Wednesday, September 8, 2010

Social media for B2B: Avoid this common marketing mistake

This Slideshare prezo below (by Radian6.com) outlines the process very well, but watch out for allocating too little time for content production.

Analyze the audience the way a journalist would

It doesn't matter that you met your content quota (in this example, one e-book per month) if you don't gain traction with your target audience.

Analyze the audience the way a veteran journalist does by looking for:

(1) the unexpected

(2) info needed for decision-making

-- both from the audience's perspective, not the company's. (There's more to that ... much more.)


Give direct access to sources; a fact sheet won't work

Give the content producer direct access to people with direct experience using and developing the product or service.

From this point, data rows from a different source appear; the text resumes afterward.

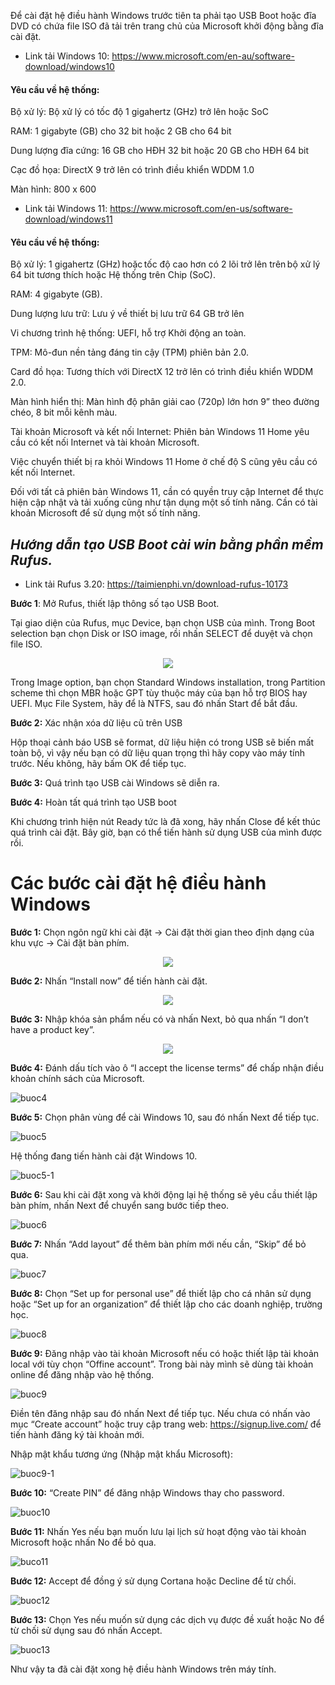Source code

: Để cài đặt hệ điều hành Windows trước tiên ta phải tạo USB Boot hoặc đĩa DVD có chứa file ISO đã tải trên trang chủ của Microsoft khởi động bằng đĩa cài đặt. 

- Link tải Windows 10: https://www.microsoft.com/en-au/software-download/windows10

#### Yêu cầu về hệ thống:

Bộ xử lý: Bộ xử lý có tốc độ 1 gigahertz (GHz) trở lên hoặc SoC

RAM: 1 gigabyte (GB) cho 32 bit hoặc 2 GB cho 64 bit

Dung lượng đĩa cứng: 16 GB cho HĐH 32 bit hoặc 20 GB cho HĐH 64 bit

Cạc đồ họa: DirectX 9 trở lên có trình điều khiển WDDM 1.0

Màn hình: 800 x 600

- Link tải Windows 11: https://www.microsoft.com/en-us/software-download/windows11

#### Yêu cầu về hệ thống: 

Bộ xử lý:	1 gigahertz (GHz) hoặc tốc độ cao hơn có 2 lõi trở lên trên bộ xử lý 64 bit tương thích hoặc Hệ thống trên Chip (SoC).

RAM:	4 gigabyte (GB).

Dung lượng lưu trữ:	Lưu ý về thiết bị lưu trữ 64 GB trở lên

Vi chương trình hệ thống:	UEFI, hỗ trợ Khởi động an toàn. 

TPM:	Mô-đun nền tảng đáng tin cậy (TPM) phiên bản 2.0. 

Card đồ họa:	Tương thích với DirectX 12 trở lên có trình điều khiển WDDM 2.0.

Màn hình hiển thị:	Màn hình độ phân giải cao (720p) lớn hơn 9” theo đường chéo, 8 bit mỗi kênh màu.

Tài khoản Microsoft và kết nối Internet:	Phiên bản Windows 11 Home yêu cầu có kết nối Internet và tài khoản Microsoft.

Việc chuyển thiết bị ra khỏi Windows 11 Home ở chế độ S cũng yêu cầu có kết nối Internet. 

Đối với tất cả phiên bản Windows 11, cần có quyền truy cập Internet để thực hiện cập nhật và tải xuống cũng như tận dụng một số tính năng. Cần có tài khoản Microsoft để sử dụng một số tính năng.

## *Hướng dẫn tạo USB Boot cài win bằng phần mềm Rufus.*

- Link tải Rufus 3.20: https://taimienphi.vn/download-rufus-10173

**Bước 1**: Mở Rufus, thiết lập thông số tạo USB Boot.

Tại giao diện của Rufus, mục Device, bạn chọn USB của mình. Trong Boot selection bạn chọn Disk or ISO image, rồi nhấn SELECT để duyệt và chọn file ISO.

<p align="center">
  <img src="https://user-images.githubusercontent.com/111716161/186877868-b255e5f6-4b2e-4a9a-923a-0c9932dcac48.png"/>
<p/>

Trong Image option, bạn chọn Standard Windows installation, trong Partition scheme thì chọn MBR hoặc GPT tùy thuộc máy của bạn hỗ trợ BIOS hay UEFI. Mục File System, hãy để là NTFS, sau đó nhấn Start để bắt đầu.

**Bước 2:** Xác nhận xóa dữ liệu cũ trên USB

Hộp thoại cảnh báo USB sẽ format, dữ liệu hiện có trong USB sẽ biến mất toàn bộ, vì vậy nếu bạn có dữ liệu quan trọng thì hãy copy vào máy tính trước. Nếu không, hãy bấm OK để tiếp tục.

**Bước 3:** Quá trình tạo USB cài Windows sẽ diễn ra.

**Bước 4:** Hoàn tất quá trình tạo USB boot

Khi chương trình hiện nút Ready tức là đã xong, hãy nhấn Close để kết thúc quá trình cài đặt. Bây giờ, bạn có thể tiến hành sử dụng USB của mình được rồi.

# Các bước cài đặt hệ điều hành Windows 

**Bước 1:** Chọn ngôn ngữ khi cài đặt -> Cài đặt thời gian theo định dạng của khu vực -> Cài đặt bàn phím.

<p align="center">
  <img src="https://user-images.githubusercontent.com/111716161/186879368-140b28ad-c255-4f8f-8441-d748f7bf1615.png"/>
<p/>

**Bước 2:** Nhấn “Install now” để tiến hành cài đặt.

<p align="center">
  <img src="https://user-images.githubusercontent.com/111716161/186879559-2be7cb76-005e-44c0-821c-11eadbd308dc.png"/>
<p/>

**Bước 3:** Nhập khóa sản phẩm nếu có và nhấn Next, bỏ qua nhấn “I don’t have a product key”.
<p align="center">
  <img src="https://user-images.githubusercontent.com/111716161/186879714-e25c93ed-42af-4a63-8372-3f54edba182e.png"/>
<p/>

**Bước 4:** Đánh dấu tích vào ô “I accept the license terms” để chấp nhận điều khoản chính sách của Microsoft.

![buoc4](https://user-images.githubusercontent.com/111716161/186880505-0c7f80d8-8069-403b-a6d8-fe881a127681.png)

**Bước 5:** Chọn phân vùng để cài Windows 10, sau đó nhấn Next để tiếp tục.

![buoc5](https://user-images.githubusercontent.com/111716161/186880411-a214ccd5-e272-4bc6-9eef-3c5445968c2e.png)

Hệ thống đang tiến hành cài đặt Windows 10.

![buoc5-1](https://user-images.githubusercontent.com/111716161/186880557-c8484b70-76d4-43d8-919f-a96027f907c5.png)

**Bước 6:** Sau khi cài đặt xong và khởi động lại hệ thống sẽ yêu cầu thiết lập bàn phím, nhấn Next để chuyển sang bước tiếp theo.

![buoc6](https://user-images.githubusercontent.com/111716161/186880780-d0dd1c21-7502-494d-af2a-f1ef5a9ab53f.png)

**Bước 7:** Nhấn “Add  layout” để thêm bàn phím mới nếu cần, “Skip” để bỏ qua.

![buoc7](https://user-images.githubusercontent.com/111716161/186880813-5e76de63-5d9c-40fc-ae58-9f32450831a4.png)

**Bước 8:** Chọn “Set up for personal use” để thiết lập cho cá nhân sử dụng hoặc “Set up for an organization” để thiết lập cho các doanh nghiệp, trường học.

![buoc8](https://user-images.githubusercontent.com/111716161/186880858-ec3f094b-4645-4fe0-afb4-4aeb91f2c867.png)

**Bước 9:** Đăng nhập vào tài khoản Microsoft nếu có hoặc thiết lập tài khoản local với tùy chọn “Offine account”. Trong bài này mình sẽ dùng tài khoản online để đăng nhập vào hệ thống.

![buoc9](https://user-images.githubusercontent.com/111716161/186880899-b54c34bd-ca72-4122-8bed-1cd703bc6b87.png)

Điền tên đăng nhập sau đó nhấn Next để tiếp tục. Nếu chưa có nhấn vào mục “Create account” hoặc truy cập trang web: https://signup.live.com/ để tiến hành đăng ký tài khoản mới.

Nhập mật khẩu tương ứng (Nhập mật khẩu Microsoft):

![buoc9-1](https://user-images.githubusercontent.com/111716161/186880970-8e27a8b9-7c62-4161-9c88-b2e4c7fddc89.png)

**Bước 10:** “Create PIN” để đăng nhập Windows thay cho password.

![buoc10](https://user-images.githubusercontent.com/111716161/186881027-e3850cb3-ffc5-430d-8c82-d50ce2fdbe7d.png)

**Bước 11:** Nhấn Yes nếu bạn muốn lưu lại lịch sử hoạt động vào tài khoản Microsoft hoặc nhấn No để bỏ qua.

![buco11](https://user-images.githubusercontent.com/111716161/186881079-bd7a62c0-01a3-4fae-b779-bf1174c90054.png)

**Bước 12:** Accept để đồng ý sử dụng Cortana hoặc Decline để từ chối.

![buoc12](https://user-images.githubusercontent.com/111716161/186881105-df48be74-2b24-400f-8d03-80b97ddae897.png)

**Bước 13:** Chọn Yes nếu muốn sử dụng các dịch vụ được đề xuất hoặc No để từ chối sử dụng sau đó nhấn Accept.

![buoc13](https://user-images.githubusercontent.com/111716161/186881132-f5ab49ab-1115-4783-9480-605ed6cd92c4.png)

Như vậy ta đã cài đặt xong hệ điều hành Windows trên máy tính.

They need to see demos and do interviews. It's not enough to hand them a fact sheet filled out by marketing staff (HUGE mistake there).


Process the info, don't just fling it

Allow time for an editing process that isn't just "freewriting," which means the putting of words on the page. Or in the case of video, simply uploading what you caught on the flipcam. Instead, leave time for processing the info in a way that permits storytelling, which will hold your audience's attention long enough to get your gist, giving them the time and a reason to identify with the info and -- ideally -- share it with friends.

Enjoy this presentation (below). I particularly like the metrics, which make it easy to quantify success.

Final advice:

(1) Be sure to tie the metrics to business goals, not just outreach goals.

(2) Consider hiring content producers with enough experience to read the direction of ongoing industry debate, so you can better position your company as a thought leader.